WHAT THE EXERCISE ASKS: The expected output is the data below, character for character, without its pictures.

Pictures paired with source code:
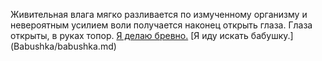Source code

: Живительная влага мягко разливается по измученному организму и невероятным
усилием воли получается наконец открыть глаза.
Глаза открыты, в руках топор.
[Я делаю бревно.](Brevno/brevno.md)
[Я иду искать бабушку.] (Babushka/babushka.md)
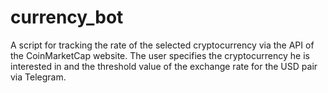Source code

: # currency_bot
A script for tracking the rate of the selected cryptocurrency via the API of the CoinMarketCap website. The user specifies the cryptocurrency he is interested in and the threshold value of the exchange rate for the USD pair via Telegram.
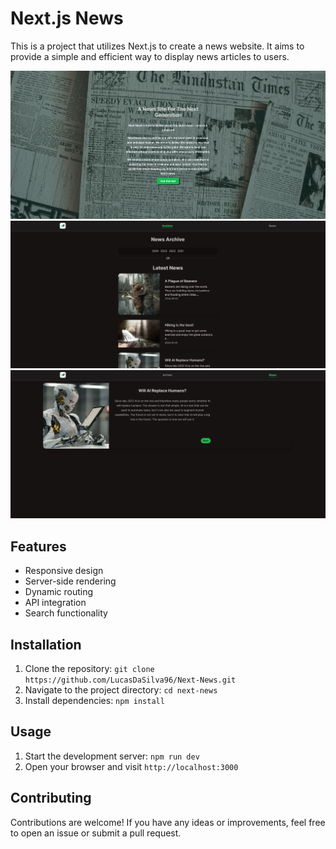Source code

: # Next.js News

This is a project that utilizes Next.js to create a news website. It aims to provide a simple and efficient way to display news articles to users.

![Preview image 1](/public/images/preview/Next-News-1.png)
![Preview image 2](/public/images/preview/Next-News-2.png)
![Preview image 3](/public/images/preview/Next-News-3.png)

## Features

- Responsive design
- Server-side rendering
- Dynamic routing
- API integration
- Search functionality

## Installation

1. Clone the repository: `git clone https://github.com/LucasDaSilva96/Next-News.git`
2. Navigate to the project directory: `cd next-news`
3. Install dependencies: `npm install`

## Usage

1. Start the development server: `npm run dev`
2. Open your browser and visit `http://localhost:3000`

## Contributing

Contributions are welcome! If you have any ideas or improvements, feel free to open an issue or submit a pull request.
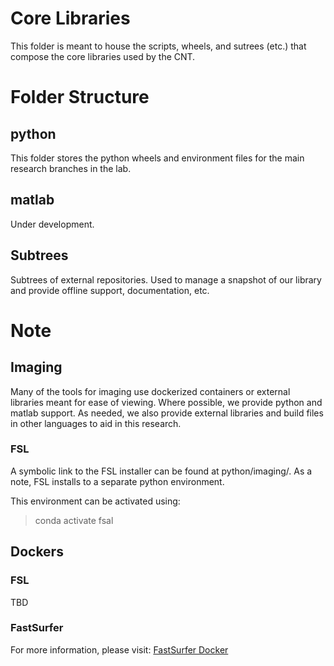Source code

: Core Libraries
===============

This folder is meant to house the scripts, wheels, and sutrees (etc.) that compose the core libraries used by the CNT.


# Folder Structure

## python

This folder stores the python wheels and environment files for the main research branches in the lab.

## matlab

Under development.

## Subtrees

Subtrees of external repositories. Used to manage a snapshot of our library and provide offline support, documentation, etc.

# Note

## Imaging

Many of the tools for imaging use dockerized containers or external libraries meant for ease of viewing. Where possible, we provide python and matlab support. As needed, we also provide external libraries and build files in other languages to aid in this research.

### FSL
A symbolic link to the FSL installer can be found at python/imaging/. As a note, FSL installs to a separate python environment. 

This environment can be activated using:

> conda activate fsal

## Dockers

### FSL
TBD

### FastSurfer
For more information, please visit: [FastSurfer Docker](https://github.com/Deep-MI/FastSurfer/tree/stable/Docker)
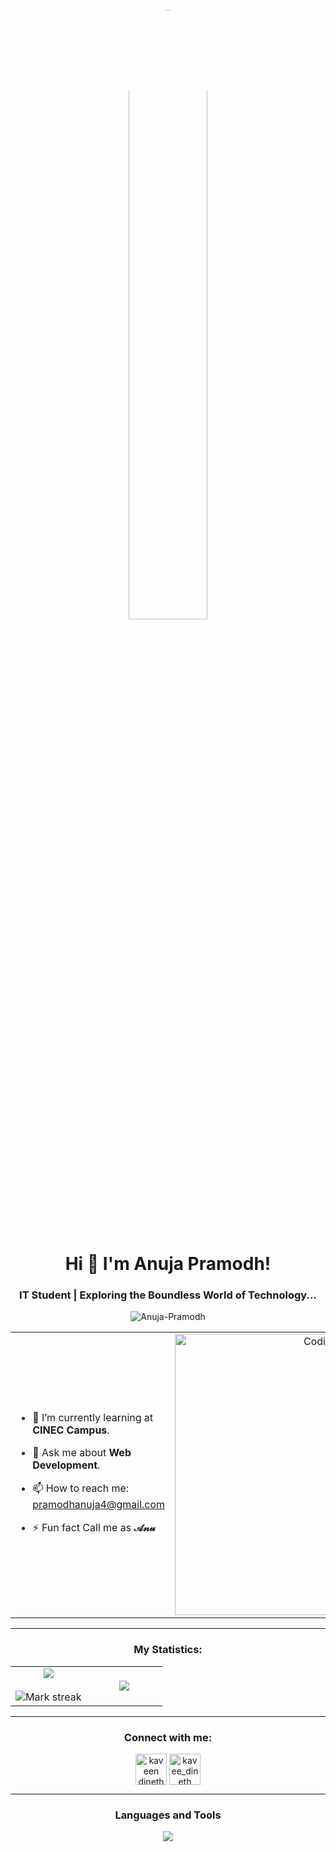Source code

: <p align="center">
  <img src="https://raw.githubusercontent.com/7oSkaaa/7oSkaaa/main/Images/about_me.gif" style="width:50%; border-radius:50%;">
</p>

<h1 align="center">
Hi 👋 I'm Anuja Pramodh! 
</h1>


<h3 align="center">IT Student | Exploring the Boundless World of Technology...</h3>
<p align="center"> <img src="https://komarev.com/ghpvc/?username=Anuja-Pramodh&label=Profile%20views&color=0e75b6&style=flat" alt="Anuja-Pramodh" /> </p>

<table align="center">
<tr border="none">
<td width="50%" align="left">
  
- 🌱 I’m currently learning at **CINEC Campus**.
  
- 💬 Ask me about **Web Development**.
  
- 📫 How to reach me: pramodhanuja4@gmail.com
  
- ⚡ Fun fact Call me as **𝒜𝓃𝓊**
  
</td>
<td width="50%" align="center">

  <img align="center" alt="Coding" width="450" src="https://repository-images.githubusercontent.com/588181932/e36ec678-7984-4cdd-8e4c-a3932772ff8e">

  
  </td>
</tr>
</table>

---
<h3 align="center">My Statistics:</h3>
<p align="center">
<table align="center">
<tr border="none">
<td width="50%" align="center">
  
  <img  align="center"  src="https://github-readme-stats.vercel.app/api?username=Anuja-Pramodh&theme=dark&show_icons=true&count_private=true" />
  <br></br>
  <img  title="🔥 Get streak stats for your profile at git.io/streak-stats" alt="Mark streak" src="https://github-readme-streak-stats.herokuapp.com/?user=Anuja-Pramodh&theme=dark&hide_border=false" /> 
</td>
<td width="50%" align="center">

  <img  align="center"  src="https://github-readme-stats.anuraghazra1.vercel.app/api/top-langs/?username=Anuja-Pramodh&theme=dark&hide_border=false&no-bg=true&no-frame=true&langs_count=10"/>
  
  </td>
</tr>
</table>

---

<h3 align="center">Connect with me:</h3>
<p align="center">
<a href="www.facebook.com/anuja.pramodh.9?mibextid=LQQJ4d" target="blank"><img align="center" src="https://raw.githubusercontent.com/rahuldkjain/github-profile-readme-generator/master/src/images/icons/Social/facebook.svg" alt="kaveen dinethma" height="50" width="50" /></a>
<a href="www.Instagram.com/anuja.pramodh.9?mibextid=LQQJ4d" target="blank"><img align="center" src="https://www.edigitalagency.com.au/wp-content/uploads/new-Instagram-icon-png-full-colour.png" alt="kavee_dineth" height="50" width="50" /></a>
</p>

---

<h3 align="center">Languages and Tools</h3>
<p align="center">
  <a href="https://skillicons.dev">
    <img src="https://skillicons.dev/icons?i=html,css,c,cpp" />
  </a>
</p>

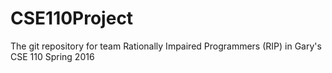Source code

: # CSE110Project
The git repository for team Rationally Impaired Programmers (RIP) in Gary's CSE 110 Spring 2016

ANSWER AREA:
Source code

: Живительная влага мягко разливается по измученному организму и невероятным
усилием воли получается наконец открыть глаза.
Глаза открыты, в руках топор.
[Я делаю бревно.](Brevno/brevno.md)
[Я иду искать бабушку.] (Babushka/babushka.md)
Source code

: # currency_bot
A script for tracking the rate of the selected cryptocurrency via the API of the CoinMarketCap website. The user specifies the cryptocurrency he is interested in and the threshold value of the exchange rate for the USD pair via Telegram.
Source code

: # Next.js News

This is a project that utilizes Next.js to create a news website. It aims to provide a simple and efficient way to display news articles to users.

![Preview image 1](/public/images/preview/Next-News-1.png)
![Preview image 2](/public/images/preview/Next-News-2.png)
![Preview image 3](/public/images/preview/Next-News-3.png)

## Features

- Responsive design
- Server-side rendering
- Dynamic routing
- API integration
- Search functionality

## Installation

1. Clone the repository: `git clone https://github.com/LucasDaSilva96/Next-News.git`
2. Navigate to the project directory: `cd next-news`
3. Install dependencies: `npm install`

## Usage

1. Start the development server: `npm run dev`
2. Open your browser and visit `http://localhost:3000`

## Contributing

Contributions are welcome! If you have any ideas or improvements, feel free to open an issue or submit a pull request.
Source code

: Core Libraries
===============

This folder is meant to house the scripts, wheels, and sutrees (etc.) that compose the core libraries used by the CNT.


# Folder Structure

## python

This folder stores the python wheels and environment files for the main research branches in the lab.

## matlab

Under development.

## Subtrees

Subtrees of external repositories. Used to manage a snapshot of our library and provide offline support, documentation, etc.

# Note

## Imaging

Many of the tools for imaging use dockerized containers or external libraries meant for ease of viewing. Where possible, we provide python and matlab support. As needed, we also provide external libraries and build files in other languages to aid in this research.

### FSL
A symbolic link to the FSL installer can be found at python/imaging/. As a note, FSL installs to a separate python environment. 

This environment can be activated using:

> conda activate fsal

## Dockers

### FSL
TBD

### FastSurfer
For more information, please visit: [FastSurfer Docker](https://github.com/Deep-MI/FastSurfer/tree/stable/Docker)
Source code

: <p align="center">
  <img src="https://raw.githubusercontent.com/7oSkaaa/7oSkaaa/main/Images/about_me.gif" style="width:50%; border-radius:50%;">
</p>

<h1 align="center">
Hi 👋 I'm Anuja Pramodh! 
</h1>


<h3 align="center">IT Student | Exploring the Boundless World of Technology...</h3>
<p align="center"> <img src="https://komarev.com/ghpvc/?username=Anuja-Pramodh&label=Profile%20views&color=0e75b6&style=flat" alt="Anuja-Pramodh" /> </p>

<table align="center">
<tr border="none">
<td width="50%" align="left">
  
- 🌱 I’m currently learning at **CINEC Campus**.
  
- 💬 Ask me about **Web Development**.
  
- 📫 How to reach me: pramodhanuja4@gmail.com
  
- ⚡ Fun fact Call me as **𝒜𝓃𝓊**
  
</td>
<td width="50%" align="center">

  <img align="center" alt="Coding" width="450" src="https://repository-images.githubusercontent.com/588181932/e36ec678-7984-4cdd-8e4c-a3932772ff8e">

  
  </td>
</tr>
</table>

---
<h3 align="center">My Statistics:</h3>
<p align="center">
<table align="center">
<tr border="none">
<td width="50%" align="center">
  
  <img  align="center"  src="https://github-readme-stats.vercel.app/api?username=Anuja-Pramodh&theme=dark&show_icons=true&count_private=true" />
  <br></br>
  <img  title="🔥 Get streak stats for your profile at git.io/streak-stats" alt="Mark streak" src="https://github-readme-streak-stats.herokuapp.com/?user=Anuja-Pramodh&theme=dark&hide_border=false" /> 
</td>
<td width="50%" align="center">

  <img  align="center"  src="https://github-readme-stats.anuraghazra1.vercel.app/api/top-langs/?username=Anuja-Pramodh&theme=dark&hide_border=false&no-bg=true&no-frame=true&langs_count=10"/>
  
  </td>
</tr>
</table>

---

<h3 align="center">Connect with me:</h3>
<p align="center">
<a href="www.facebook.com/anuja.pramodh.9?mibextid=LQQJ4d" target="blank"><img align="center" src="https://raw.githubusercontent.com/rahuldkjain/github-profile-readme-generator/master/src/images/icons/Social/facebook.svg" alt="kaveen dinethma" height="50" width="50" /></a>
<a href="www.Instagram.com/anuja.pramodh.9?mibextid=LQQJ4d" target="blank"><img align="center" src="https://www.edigitalagency.com.au/wp-content/uploads/new-Instagram-icon-png-full-colour.png" alt="kavee_dineth" height="50" width="50" /></a>
</p>

---

<h3 align="center">Languages and Tools</h3>
<p align="center">
  <a href="https://skillicons.dev">
    <img src="https://skillicons.dev/icons?i=html,css,c,cpp" />
  </a>
</p>

Source code

: # CSE110Project
The git repository for team Rationally Impaired Programmers (RIP) in Gary's CSE 110 Spring 2016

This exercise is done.